1488. Mais le caractère juste ou injuste de l'agression n'est pas toujours facile à reconnaître. Supposez qu'une personne soit provoquée par des violences exercées sur elle par un tiers; elle cède à un sentiment de vengeance, et commet à son tour sur celui-ci des voies de fait qui mettent sa vie en péril. Se trouve-t-il en état de légitime défense? S'il commet un homicide pour se défendre, sera-t-il justifié? Puffendorf s'exprime en ces termes sur cette question: « La loi naturelle ordonne, sans contredit, que l'agresseur offre satisfaction à la personne offensée; celle-ci, de son côte, est tenue d'accorder à l'agresseur le pardon qu'il lui demande et d'étouffer tout ressentiment contre lui, lorsqu'il témoigne d'ailleurs un véritable repentir de sa faute, et qu'il offre en même temps la réparation du dommage avec toutes les sûretés nécessaires pour l'avenir. Si donc l'agresseur, après avoir refusé la juste satisfaction qu'on lui demandait, se défend contre la personne offensée qui l'attaque à son tour pour se faire raison de l'injure, il entasse offense sur offense. Mais si la personne offensée, ne se contentant pas des satisfactions raisonnables que l'agresseur lui offre, veut à quelque prix que ce soit tirer vengeance par la voie des armes,

1 L. 2, ch. 2, § 5.

2 L. 2, ch. 1, § 5.

elle se porte à une injuste violence, et, par conséquent, celui qui avait été l'agresseur peut alors se défendre légitimement 1. >>

1489. Cette opinion, qui d'ailleurs est énoncée en vue des querelles des nations plutôt qu'en vue des querelles privées, appliquée à ces dernières agressions, ne nous paraît pas en tous points exacte. Une distinction domine toute la question: on doit examiner si l'agresseur a menacé la vie même de la personne, ou s'il n'avait pour but que de l'insulter; car, dans l'un et l'autre cas, la position des parties n'est pas la même. Dans la première hypothèse, la personne attaquée se trouve en état de légitime défense; en portant des coups à son adversaire, elle ne fait qu'exercer un droit; ses violences sont licites; l'agresseur peut s'y dérober par la fuite: mais s'il lutte, et que dans ce combat il commette l'homicide, comment distinguer s'il ne l'a commis que pour protéger sa vie, ou pour accomplir le crime qu'il méditait? Faut-il distinguer les différentes phases de la rixe, pour apprécier si, au moment de l'homicide, il était agresseur ou se tenait sur la défensive ? Mais quand il n'aurait tué que pour se défendre, l'homicide n'est-il pas la conséquence de son agression, la continuation de la même action? Il n'a fait avec plus ou moins d'efforts que consommer son crime; le péril qu'il a couru ne saurait en modifier la nature.
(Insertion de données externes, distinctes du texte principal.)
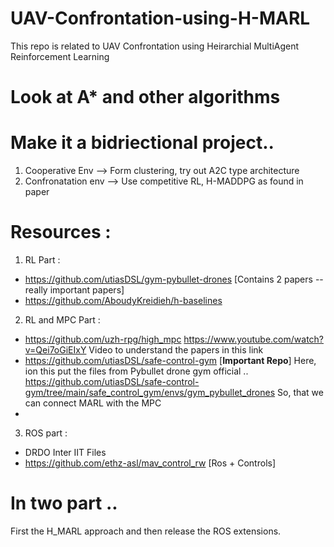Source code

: # UAV-Confrontation-using-H-MARL
This repo is related to UAV Confrontation using Heirarchial MultiAgent Reinforcement Learning
# Look at A* and other algorithms

# Make it a bidriectional project..
<ol>
  <li>Cooperative Env -->  Form clustering, try out A2C type architecture</li>
  <li>Confronatation env -->  Use competitive RL, H-MADDPG as found in paper</li>
</ol>


# Resources :

1. RL Part :
- https://github.com/utiasDSL/gym-pybullet-drones  [Contains 2 papers -- really important papers]
- https://github.com/AboudyKreidieh/h-baselines

2. RL and MPC Part :
- https://github.com/uzh-rpg/high_mpc     https://www.youtube.com/watch?v=Qei7oGiEIxY  Video to understand the papers in this link
- https://github.com/utiasDSL/safe-control-gym [**Important Repo**]   Here, ion this put the files from Pybullet drone gym official ..
https://github.com/utiasDSL/safe-control-gym/tree/main/safe_control_gym/envs/gym_pybullet_drones    So, that we can connect MARL with the MPC
-

3. ROS part :
- DRDO Inter IIT Files
- https://github.com/ethz-asl/mav_control_rw  [Ros + Controls]

# In two part ..

First the H_MARL approach and then release the ROS extensions.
Dans la deuxième hypothèse, la position de la personne attaquée a changé; dès que l'agresseur n'a voulu commettre qu'une insulte, un outrage, la loi ne reconnaît pas à cette personne le droit de se faire justice elle-même en se portant à des violences; elle l'excuse, mais ne la justifie pas; elle atténue les peines, mais elle la punit. Ces violences auxquelles elle se livre constituent donc une attaque injuste, dès qu'elles excèdent la gravité des voies de fait constitutives de l'outrage; l'agresseur a donc le droit de se défendre: la faute qu'il a commise ne saurait aliéner le droit naturel, car il n'est responsable que de l'outrage; l'excès commis par la personne outragée, quand sa défense ne l'exigeait pas, est une faute personnelle à celui-ci, on ne peut en faire retomber les conséquences sur son adversaire. Si donc celui-ci n'a pas excédé

1 L. 2, ch. 5, p. 19, t. 1er, p. 319.

les nécessités de la défense, il pourra être justifié, et les premières violences qu'il a commises dans sa provocation lui seront seules imputées.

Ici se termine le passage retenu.